▼
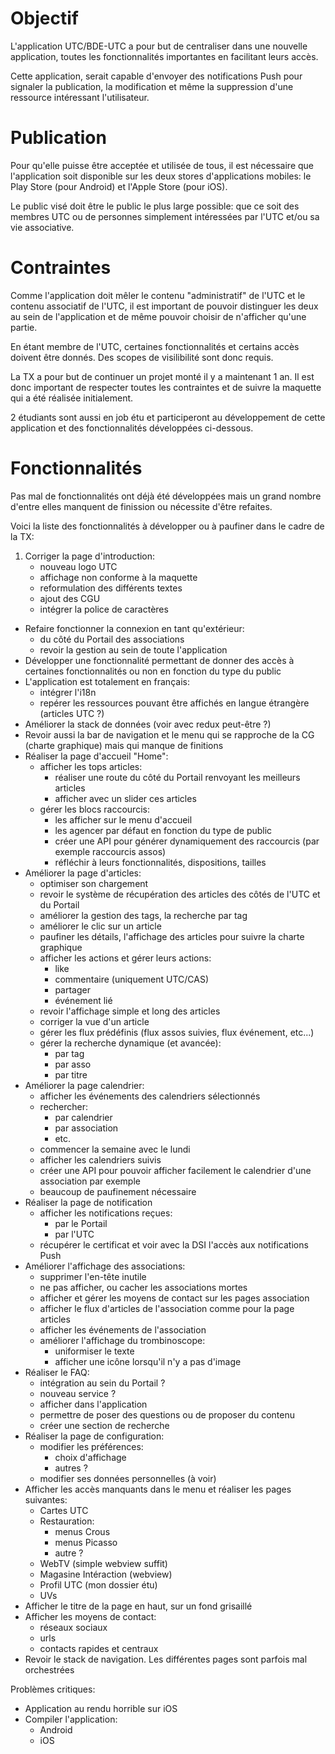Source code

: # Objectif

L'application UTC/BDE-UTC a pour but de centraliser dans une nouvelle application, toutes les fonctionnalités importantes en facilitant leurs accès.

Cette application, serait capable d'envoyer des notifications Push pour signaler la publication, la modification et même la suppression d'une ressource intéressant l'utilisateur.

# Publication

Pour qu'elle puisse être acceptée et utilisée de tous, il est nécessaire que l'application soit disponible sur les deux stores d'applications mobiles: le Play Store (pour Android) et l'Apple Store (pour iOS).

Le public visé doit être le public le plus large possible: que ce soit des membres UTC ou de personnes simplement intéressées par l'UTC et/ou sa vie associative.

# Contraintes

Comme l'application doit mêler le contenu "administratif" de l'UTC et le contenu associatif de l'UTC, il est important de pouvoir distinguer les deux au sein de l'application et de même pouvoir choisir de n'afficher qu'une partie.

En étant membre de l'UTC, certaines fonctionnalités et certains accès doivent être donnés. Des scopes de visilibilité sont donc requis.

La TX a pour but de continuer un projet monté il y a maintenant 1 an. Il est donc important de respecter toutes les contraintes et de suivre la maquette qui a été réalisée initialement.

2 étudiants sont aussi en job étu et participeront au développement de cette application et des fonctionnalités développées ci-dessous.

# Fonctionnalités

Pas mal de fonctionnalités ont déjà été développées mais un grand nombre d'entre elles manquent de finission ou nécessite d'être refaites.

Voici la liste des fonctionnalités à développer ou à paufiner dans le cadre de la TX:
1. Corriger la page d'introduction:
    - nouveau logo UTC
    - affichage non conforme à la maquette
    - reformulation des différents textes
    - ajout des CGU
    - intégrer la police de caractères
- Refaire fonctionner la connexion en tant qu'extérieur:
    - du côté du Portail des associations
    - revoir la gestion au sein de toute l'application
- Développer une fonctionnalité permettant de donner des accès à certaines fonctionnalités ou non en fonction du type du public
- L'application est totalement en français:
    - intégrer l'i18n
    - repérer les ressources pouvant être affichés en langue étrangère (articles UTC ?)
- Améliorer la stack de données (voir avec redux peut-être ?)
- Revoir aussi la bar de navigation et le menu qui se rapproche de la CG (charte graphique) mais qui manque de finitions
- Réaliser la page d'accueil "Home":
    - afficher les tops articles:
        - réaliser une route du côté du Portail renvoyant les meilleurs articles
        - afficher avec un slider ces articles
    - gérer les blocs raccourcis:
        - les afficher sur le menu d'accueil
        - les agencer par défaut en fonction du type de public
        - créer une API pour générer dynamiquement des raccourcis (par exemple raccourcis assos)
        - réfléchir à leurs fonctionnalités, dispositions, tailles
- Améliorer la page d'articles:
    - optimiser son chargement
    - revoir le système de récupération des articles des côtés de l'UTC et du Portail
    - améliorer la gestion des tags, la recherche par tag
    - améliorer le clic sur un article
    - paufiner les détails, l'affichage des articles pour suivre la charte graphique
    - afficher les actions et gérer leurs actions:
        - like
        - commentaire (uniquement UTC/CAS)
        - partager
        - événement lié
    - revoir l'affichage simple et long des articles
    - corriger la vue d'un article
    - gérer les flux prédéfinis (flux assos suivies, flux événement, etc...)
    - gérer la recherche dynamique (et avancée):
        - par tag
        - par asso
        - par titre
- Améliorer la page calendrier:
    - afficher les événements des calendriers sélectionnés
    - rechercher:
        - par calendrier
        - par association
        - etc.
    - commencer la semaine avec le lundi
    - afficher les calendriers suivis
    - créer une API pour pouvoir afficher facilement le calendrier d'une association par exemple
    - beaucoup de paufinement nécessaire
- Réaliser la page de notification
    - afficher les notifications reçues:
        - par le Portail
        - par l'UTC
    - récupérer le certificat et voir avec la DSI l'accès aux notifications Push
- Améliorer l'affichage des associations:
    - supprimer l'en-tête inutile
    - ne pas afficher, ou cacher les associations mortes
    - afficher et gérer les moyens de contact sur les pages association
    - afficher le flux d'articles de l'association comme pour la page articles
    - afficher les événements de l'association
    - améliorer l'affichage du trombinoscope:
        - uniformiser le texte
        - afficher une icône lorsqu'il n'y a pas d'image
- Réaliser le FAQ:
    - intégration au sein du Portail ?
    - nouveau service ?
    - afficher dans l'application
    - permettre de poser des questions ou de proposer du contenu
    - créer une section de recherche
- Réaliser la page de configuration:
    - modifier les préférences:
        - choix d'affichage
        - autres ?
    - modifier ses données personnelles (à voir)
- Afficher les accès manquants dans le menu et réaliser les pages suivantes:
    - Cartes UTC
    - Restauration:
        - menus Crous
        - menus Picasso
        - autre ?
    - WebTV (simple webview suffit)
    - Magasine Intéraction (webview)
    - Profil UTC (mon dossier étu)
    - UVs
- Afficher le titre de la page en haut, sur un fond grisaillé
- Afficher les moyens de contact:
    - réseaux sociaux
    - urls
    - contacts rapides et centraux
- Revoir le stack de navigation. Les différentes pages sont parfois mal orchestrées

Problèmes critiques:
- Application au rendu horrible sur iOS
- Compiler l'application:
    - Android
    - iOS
▲
Reproduce word for word the material above, beginning with the line that contains "- gérer les flux" and ending with the line that contains "- afficher les notifications".

    - gérer les flux prédéfinis (flux assos suivies, flux événement, etc...)
    - gérer la recherche dynamique (et avancée):
        - par tag
        - par asso
        - par titre
- Améliorer la page calendrier:
    - afficher les événements des calendriers sélectionnés
    - rechercher:
        - par calendrier
        - par association
        - etc.
    - commencer la semaine avec le lundi
    - afficher les calendriers suivis
    - créer une API pour pouvoir afficher facilement le calendrier d'une association par exemple
    - beaucoup de paufinement nécessaire
- Réaliser la page de notification
    - afficher les notifications reçues:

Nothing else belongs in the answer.